▶ [TRY IT]: All lines from the one with "This team included" to the end of the listing below are to be transcribed exactly; both end lines are included, and no other lines are.

▶ [EXTRACTED DATA]:
____________

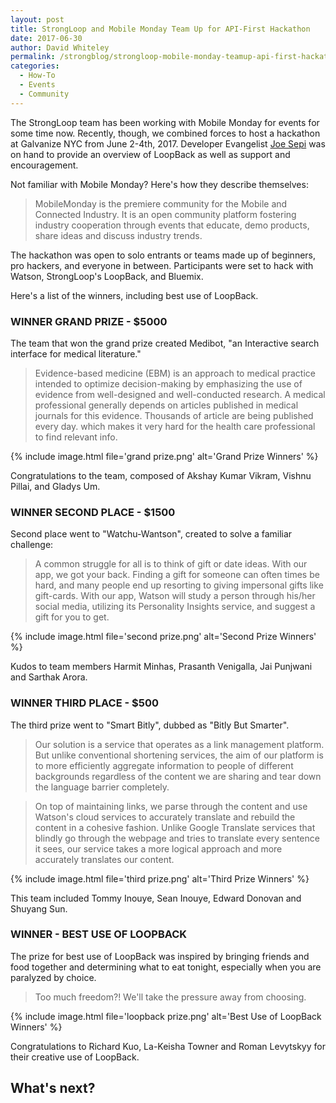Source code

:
 ```yaml
---
layout: post
title: StrongLoop and Mobile Monday Team Up for API-First Hackathon
date: 2017-06-30
author: David Whiteley
permalink: /strongblog/strongloop-mobile-monday-teamup-api-first-hackathon/
categories:
  - How-To
  - Events
  - Community
---
```


The StrongLoop team has been working with Mobile Monday for events for some time now. Recently, though, we combined forces to host a hackathon at Galvanize NYC from June 2-4th, 2017. Developer Evangelist [Joe Sepi](https://strongloop.com/strongblog/my-friends-call-me-joe-sepi-and-you-can-too/) was on hand to provide an overview of LoopBack as well as support and encouragement.

Not familiar with Mobile Monday? Here's how they describe themselves: 

> MobileMonday is the premiere community for the Mobile and Connected Industry. It is an open community platform fostering industry cooperation through events that educate, demo products, share ideas and discuss industry trends. 
<!--more-->
The hackathon was open to solo entrants or teams made up of beginners, pro hackers, and everyone in between. Participants were set to hack with Watson, StrongLoop's LoopBack, and Bluemix.

Here's a list of the winners, including best use of LoopBack.

### WINNER GRAND PRIZE - $5000

The team that won the grand prize created Medibot, "an Interactive search interface for medical literature."

> Evidence-based medicine (EBM) is an approach to medical practice intended to optimize decision-making by emphasizing the use of evidence from well-designed and well-conducted research. A medical professional generally depends on articles published in medical journals for this evidence.  Thousands of article are being published every day. which makes it very hard for the health care professional to find relevant info.

{% include image.html file='grand prize.png' alt='Grand Prize Winners' %}

Congratulations to the team, composed of Akshay Kumar Vikram, Vishnu Pillai, and Gladys Um.

### WINNER SECOND PLACE - $1500

Second place went to "Watchu-Wantson", created to solve a familiar challenge:

> A common struggle for all is to think of gift or date ideas. With our app, we got your back. Finding a gift for someone can often times be hard, and many people end up resorting to giving impersonal gifts like gift-cards. With our app, Watson will study a person through his/her social media, utilizing its Personality Insights service, and suggest a gift for you to get.

{% include image.html file='second prize.png' alt='Second Prize Winners' %}

Kudos to team members Harmit Minhas, Prasanth Venigalla, Jai Punjwani and Sarthak Arora.

### WINNER THIRD PLACE - $500

The third prize went to "Smart Bitly", dubbed as "Bitly But Smarter".

> Our solution is a service that operates as a link management platform. But unlike conventional shortening services, the aim of our platform is to more efficiently aggregate information to people of different backgrounds regardless of the content we are sharing and tear down the language barrier completely.

> On top of maintaining links, we parse through the content and use Watson's cloud services to accurately translate and rebuild the content in a cohesive fashion. Unlike Google Translate services that blindly go through the webpage and tries to translate every sentence it sees, our service takes a more logical approach and more accurately translates our content.

{% include image.html file='third prize.png' alt='Third Prize Winners' %}

This team included Tommy Inouye, Sean Inouye, Edward Donovan and Shuyang Sun. 

### WINNER - BEST USE OF LOOPBACK

The prize for best use of LoopBack was inspired by bringing friends and food together and determining what to eat tonight, especially when you are paralyzed by choice.

> Too much freedom?! We'll take the pressure away from choosing.

{% include image.html file='loopback prize.png' alt='Best Use of LoopBack Winners' %}

Congratulations to Richard Kuo, La-Keisha Towner and Roman Levytskyy for their creative use of LoopBack. 

## What's next?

____________

▶ [TASK RESULT]:
This team included Tommy Inouye, Sean Inouye, Edward Donovan and Shuyang Sun. 

### WINNER - BEST USE OF LOOPBACK

The prize for best use of LoopBack was inspired by bringing friends and food together and determining what to eat tonight, especially when you are paralyzed by choice.

> Too much freedom?! We'll take the pressure away from choosing.

{% include image.html file='loopback prize.png' alt='Best Use of LoopBack Winners' %}

Congratulations to Richard Kuo, La-Keisha Towner and Roman Levytskyy for their creative use of LoopBack. 

## What's next?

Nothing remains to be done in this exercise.